How to use joint ventures to sell out your live event

Teaming up with people who already have an audience you’d like to get in front of  - otherwise known as ‘joint ventures’ - can be a great way to sell out events, courses and online programmes when you’re just starting out.

But there is a right and a wrong way to approach joint ventures, says Nick. First off, a joint venture has to offer a fair exchange of value for both parties. So if you’re just starting out in your business, approaching someone with a massive audience and asking them to promote your products/services is unlikely to be an effective strategy.

Nick suggests starting with existing relationships. Who do you know who already has your audience, or has people in their audience that would be a good fit for you or products or services? What could you offer them that would represent a fair exchange of value for introducing you to their audience?

It’s worth remembering that for someone who already has an audience, money (offering affiliate payments for example) may not be enough. You have to ask yourself why they would promote your products/services when they could be promoting their own (and making more money for doing so).  This is why there is no substitute for relationship building before you even thinking about launching an event or programme.

“There really is no substitute for good, old-fashioned relationship-building,” says Nick Time in the saddle, building your reputation, building those connections over a long period of time.”

The first question he asks any prospective affiliate/joint venture partner is ‘how can I help you?’ - rather than the other way round.

How to land speaking opportunities

If you’re interested in speaking at other peoples’ events, relationships are equally as important, says Nick. He is frequently approached by people he has no prior relationship with asking if they can speak at his events.

"And I’m like...well, okay. So, I've just spent £200 000 on this event, and now you want to come, and speak on my stage. And what exactly is it that you're doing for me?" Because I'm spending a fortune here, and I'm putting a lot of my time, and energy, and my team's resources into doing this event.”

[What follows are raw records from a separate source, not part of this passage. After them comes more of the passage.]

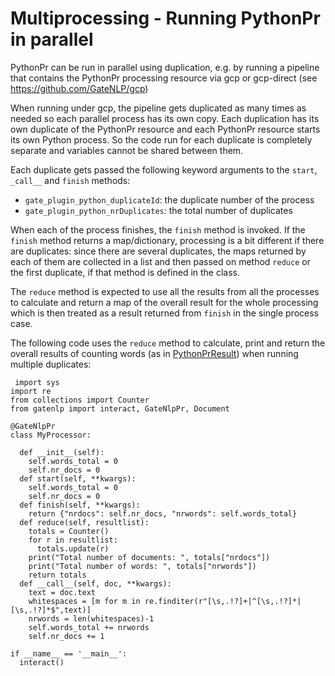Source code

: # Multiprocessing - Running PythonPr in parallel


PythonPr can be run in parallel using duplication, e.g. by running 
a pipeline that contains the PythonPr processing resource via 
gcp or gcp-direct (see https://github.com/GateNLP/gcp)

When running under gcp, the pipeline gets duplicated as many times as
needed so each parallel process has its own copy. 
Each duplication has its own duplicate of the PythonPr resource and each PythonPr resource starts its own Python process. So the code run for each duplicate is completely separate and variables cannot be shared
between them.

Each duplicate gets passed the following keyword arguments to
the  `start`, `_call__` and `finish` methods:

* `gate_plugin_python_duplicateId`: the duplicate number of the process
* `gate_plugin_python_nrDuplicates`: the total number of duplicates

When each of the process finishes, the `finish` method is invoked. 
If the `finish` method returns a map/dictionary, processing is a bit different if there are duplicates: since there are several duplicates, the maps returned by each of them are collected in a list and then passed on method `reduce` or the first duplicate, if that method is defined in the class. 

The `reduce` method is expected to use all the results from all the processes to calculate and return a map of the overall result for the 
whole processing which is then treated as a result returned from `finish` in the single process case. 

The following code uses the `reduce` method to calculate, print
and return the overall results of counting words (as in [PythonPrResult](PythonPrResult)) when running multiple duplicates:

```
 import sys
import re
from collections import Counter
from gatenlp import interact, GateNlpPr, Document

@GateNlpPr
class MyProcessor:

  def __init__(self):
    self.words_total = 0
    self.nr_docs = 0
  def start(self, **kwargs):
    self.words_total = 0
    self.nr_docs = 0
  def finish(self, **kwargs):
    return {"nrdocs": self.nr_docs, "nrwords": self.words_total}
  def reduce(self, resultlist):
    totals = Counter()
    for r in resultlist:
      totals.update(r)
    print("Total number of documents: ", totals["nrdocs"])
    print("Total number of words: ", totals["nrwords"])
    return totals
  def __call__(self, doc, **kwargs):
    text = doc.text
    whitespaces = [m for m in re.finditer(r"[\s,.!?]+|^[\s,.!?]*|[\s,.!?]*$",text)]
    nrwords = len(whitespaces)-1
    self.words_total += nrwords
    self.nr_docs += 1

if __name__ == '__main__':
  interact()
```
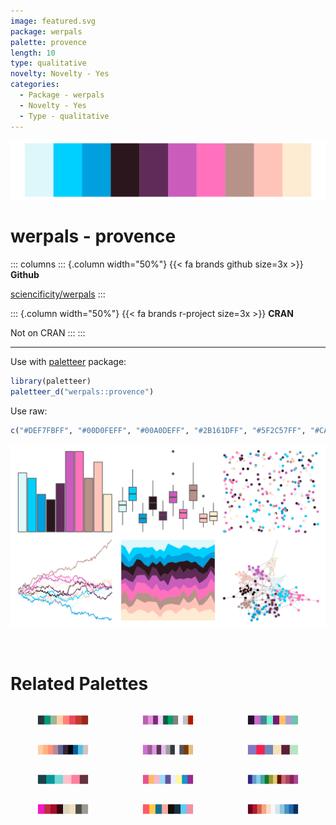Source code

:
 ```yaml
---
image: featured.svg
package: werpals
palette: provence
length: 10
type: qualitative
novelty: Novelty - Yes
categories:
  - Package - werpals
  - Novelty - Yes
  - Type - qualitative
---
```


![](featured.svg)

# werpals - provence 

::: columns
::: {.column width="50%"}
{{< fa brands github size=3x >}}
**Github**

[sciencificity/werpals](https://github.com/sciencificity/werpals)
:::

::: {.column width="50%"}
{{< fa brands r-project size=3x >}}
**CRAN**

Not on CRAN
:::
:::

<hr> 

Use with [paletteer](https://emilhvitfeldt.github.io/paletteer/) package:

```r
library(paletteer)
paletteer_d("werpals::provence")
```

Use raw:

```r
c("#DEF7FBFF", "#00D0FEFF", "#00A0DEFF", "#2B161DFF", "#5F2C57FF", "#CA5CBBFF", "#FF71BDFF", "#B79289FF", "#FEC4B9FF", "#FDEBD2FF")
``` 

![](examples.svg) 

<br>

# Related Palettes

<div class="list" style="display: grid; grid-template-columns: auto auto auto;"> <figure class="figure">
<a href="../../awtools/a_palette/"> <img src="../../awtools/a_palette/featured.svg" style="width: 100%;" class="figure-img"></a>
</figure> <figure class="figure">
<a href="../../palettetown/nidoranm/"> <img src="../../palettetown/nidoranm/featured.svg" style="width: 100%;" class="figure-img"></a>
</figure> <figure class="figure">
<a href="../../tvthemes/Alexandrite/"> <img src="../../tvthemes/Alexandrite/featured.svg" style="width: 100%;" class="figure-img"></a>
</figure> <figure class="figure">
<a href="../../werpals/uyuni/"> <img src="../../werpals/uyuni/featured.svg" style="width: 100%;" class="figure-img"></a>
</figure> <figure class="figure">
<a href="../../palettetown/granbull/"> <img src="../../palettetown/granbull/featured.svg" style="width: 100%;" class="figure-img"></a>
</figure> <figure class="figure">
<a href="../../werpals/alice/"> <img src="../../werpals/alice/featured.svg" style="width: 100%;" class="figure-img"></a>
</figure> <figure class="figure">
<a href="../../vapeplot/macplus/"> <img src="../../vapeplot/macplus/featured.svg" style="width: 100%;" class="figure-img"></a>
</figure> <figure class="figure">
<a href="../../yarrr/pony/"> <img src="../../yarrr/pony/featured.svg" style="width: 100%;" class="figure-img"></a>
</figure> <figure class="figure">
<a href="../../pals/tol/"> <img src="../../pals/tol/featured.svg" style="width: 100%;" class="figure-img"></a>
</figure> <figure class="figure">
<a href="../../trekcolors/lcars_red_alert/"> <img src="../../trekcolors/lcars_red_alert/featured.svg" style="width: 100%;" class="figure-img"></a>
</figure> <figure class="figure">
<a href="../../tvthemes/Steven/"> <img src="../../tvthemes/Steven/featured.svg" style="width: 100%;" class="figure-img"></a>
</figure> <figure class="figure">
<a href="../../RColorBrewer/RdBu/"> <img src="../../RColorBrewer/RdBu/featured.svg" style="width: 100%;" class="figure-img"></a>
</figure> 
</div>
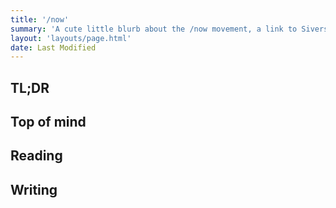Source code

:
 ```yaml
---
title: '/now'
summary: 'A cute little blurb about the /now movement, a link to Sivers, whateva whateva'
layout: 'layouts/page.html'
date: Last Modified
---
```


## TL;DR

## Top of mind

## Reading

## Writing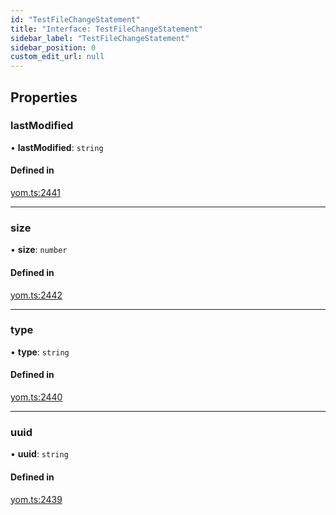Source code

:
 ```yaml
---
id: "TestFileChangeStatement"
title: "Interface: TestFileChangeStatement"
sidebar_label: "TestFileChangeStatement"
sidebar_position: 0
custom_edit_url: null
---
```


## Properties

### lastModified

• **lastModified**: `string`

#### Defined in

[yom.ts:2441](https://github.com/yolmio/boost/blob/964b449/src/yom.ts#L2441)

___

### size

• **size**: `number`

#### Defined in

[yom.ts:2442](https://github.com/yolmio/boost/blob/964b449/src/yom.ts#L2442)

___

### type

• **type**: `string`

#### Defined in

[yom.ts:2440](https://github.com/yolmio/boost/blob/964b449/src/yom.ts#L2440)

___

### uuid

• **uuid**: `string`

#### Defined in

[yom.ts:2439](https://github.com/yolmio/boost/blob/964b449/src/yom.ts#L2439)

For Nick, it all comes down to relationships. If you want to speak at a particular event or attract a particular joint venture partner, start by thinking about what you can do for them.

This might include:

  • Buying a ticket to their event so you can meet them in person and get a feel for the event (it also shows you have skin in the game)
  • Investing in one of their products/services
  • Inviting them onto your podcast/Youtube channel - so they can benefit from getting in front of your audience
  • Spreading the word about them on social media

And relationships win over money every single time, he says. “There are plenty of people that I would happily JV [joint venture] with, promote their products and services, for zero financial gain for me. And then there are more people that I would never promote, even with financial gain. So, it doesn't come down to the commercial deal... the relationships will outweigh the commercial value of the partnership every single time.”

Podcast shownotes

  • Nick's business story (02:52)
  • Where to start with live events and why you should start small (5:19)
  • How to fill a live workshop or event (and why personal outreach is the best way) (9:08)
  • Attendees (15:43)
  • How to find the hottest leads for your events and stop hiding behind your laptop (18:53)
  • Tactics for building relationships for event joint ventures (22:58) 
  • Why good old fashioned relationships are your biggest asset  (25:25)
  • The first question to ask when approaching a partner for a joint venture (29:33)
  • How relationships are key for choosing speakers and sponsors at your event (32:32)
  • Why the success of an event stems from good relationships (36:28)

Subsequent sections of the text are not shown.